ヘーゲル「わかってないとわからない」

 姉御の著書の中でヘーゲルに関する叙述箇所はどうしても読むリズムを断たれた。すんなりと読めない。腑に落ちない。スッキリしない。挙句「ヘーゲルは誰にでも読める」と仰る。「この程度のものが読めなくてどうするの」という挑発と、一方で「大丈夫」と頷いている姿を想像させるこの一句に促されヘーゲルを読もうと決心した。

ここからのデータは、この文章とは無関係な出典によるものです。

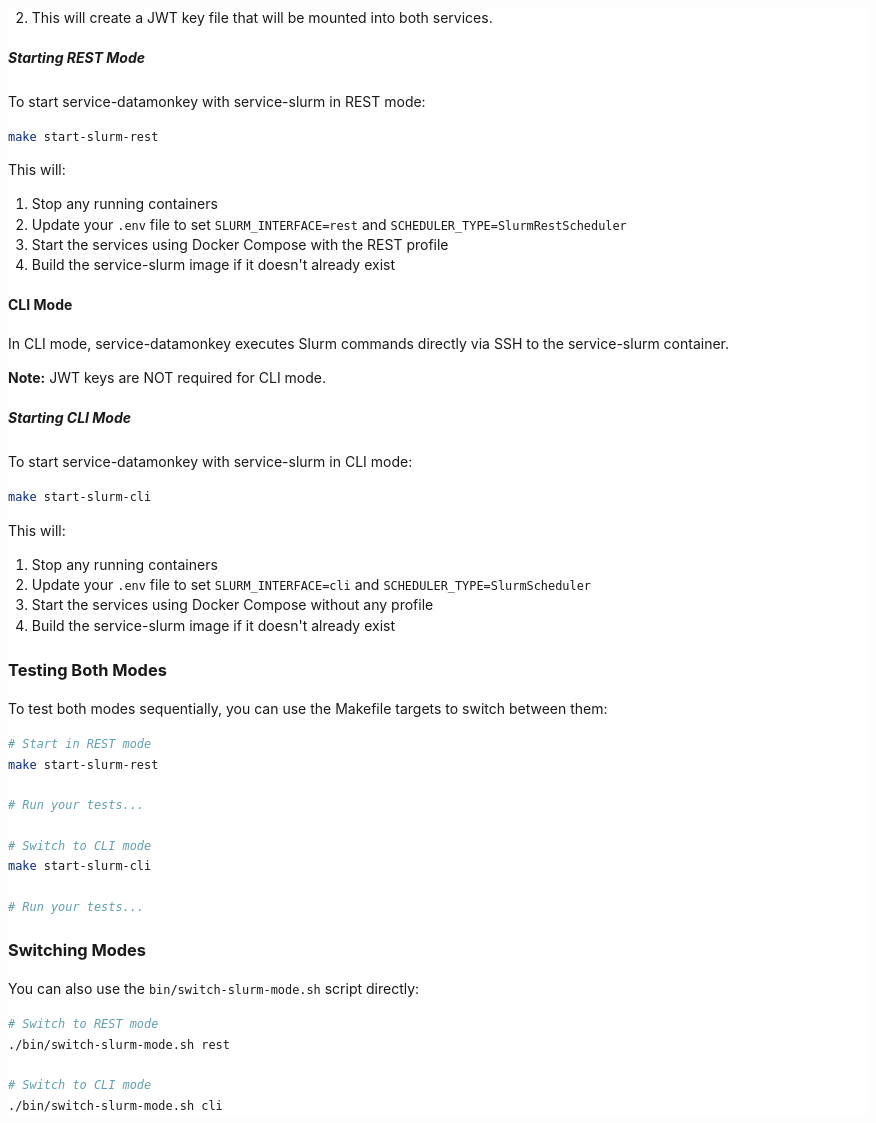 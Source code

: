 2. This will create a JWT key file that will be mounted into both services.

##### Starting REST Mode

To start service-datamonkey with service-slurm in REST mode:

```bash
make start-slurm-rest
```

This will:
1. Stop any running containers
2. Update your `.env` file to set `SLURM_INTERFACE=rest` and `SCHEDULER_TYPE=SlurmRestScheduler`
3. Start the services using Docker Compose with the REST profile
4. Build the service-slurm image if it doesn't already exist

#### CLI Mode

In CLI mode, service-datamonkey executes Slurm commands directly via SSH to the service-slurm container.

**Note:** JWT keys are NOT required for CLI mode.

##### Starting CLI Mode

To start service-datamonkey with service-slurm in CLI mode:

```bash
make start-slurm-cli
```

This will:
1. Stop any running containers
2. Update your `.env` file to set `SLURM_INTERFACE=cli` and `SCHEDULER_TYPE=SlurmScheduler`
3. Start the services using Docker Compose without any profile
4. Build the service-slurm image if it doesn't already exist

### Testing Both Modes

To test both modes sequentially, you can use the Makefile targets to switch between them:

```bash
# Start in REST mode
make start-slurm-rest

# Run your tests...

# Switch to CLI mode
make start-slurm-cli

# Run your tests...
```

### Switching Modes

You can also use the `bin/switch-slurm-mode.sh` script directly:

```bash
# Switch to REST mode
./bin/switch-slurm-mode.sh rest

# Switch to CLI mode
./bin/switch-slurm-mode.sh cli
```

 困った人だ、ヘーゲルという人は。至るところで悪口。それはいいとしてもヘーゲルを読む困難、それはその箇所で何について語っているのか、 あらかじめ 「わかっていないとわからない」文章なのだ。ある言語で書かれたものはその言語を解する者だけが読めるのと同じで、へーゲル語を解する者だけが読める、といえば伝わるだろうか。

 ところでヘーゲルをほんとうに読めている人はどれだけいるのだろう。解説本やそれらに類する文章も恐らく沢山あるだろうが、触れたものに限っていえば違う気がするものばかりだ。姉御に助け舟を求めようとしても「面倒臭い」ときた(姉御らしいそれはあるのだが)。正確さを期すとそんな結果になるのだとは思う。

 ならば名乗りをあげてやろうじゃないか。裾野は広がっていくほうが良いのだから、ヘーゲル理解の一助を試みてみようと思った次第である。とはいえこの「困ったおっさん」を正確に読める自信があるわけではない。この試みもつまりは結局、自身で読まれることを前提としたものとなるだろう。


 ところで。この記事を書いてヘーゲルと格闘しだしてからしばらく後、姉御の『事象そのものへ』を読み返してみた。所収の「存在の律動」こそが冒頭で述べた、読むリズムを断たれた文章であったことに気付いた。この文章は姉御によるヘーゲルの再構築、読みを見事に展開したもので、それはもう、圧巻だ。だから正確には、姉御は活動の初期の段階で立派な助け舟を出していた。

「なんだよ、ヘーゲル解説、既にあるじゃねえか」

…こんな時に自分のアホさ加減に呆れたりもする。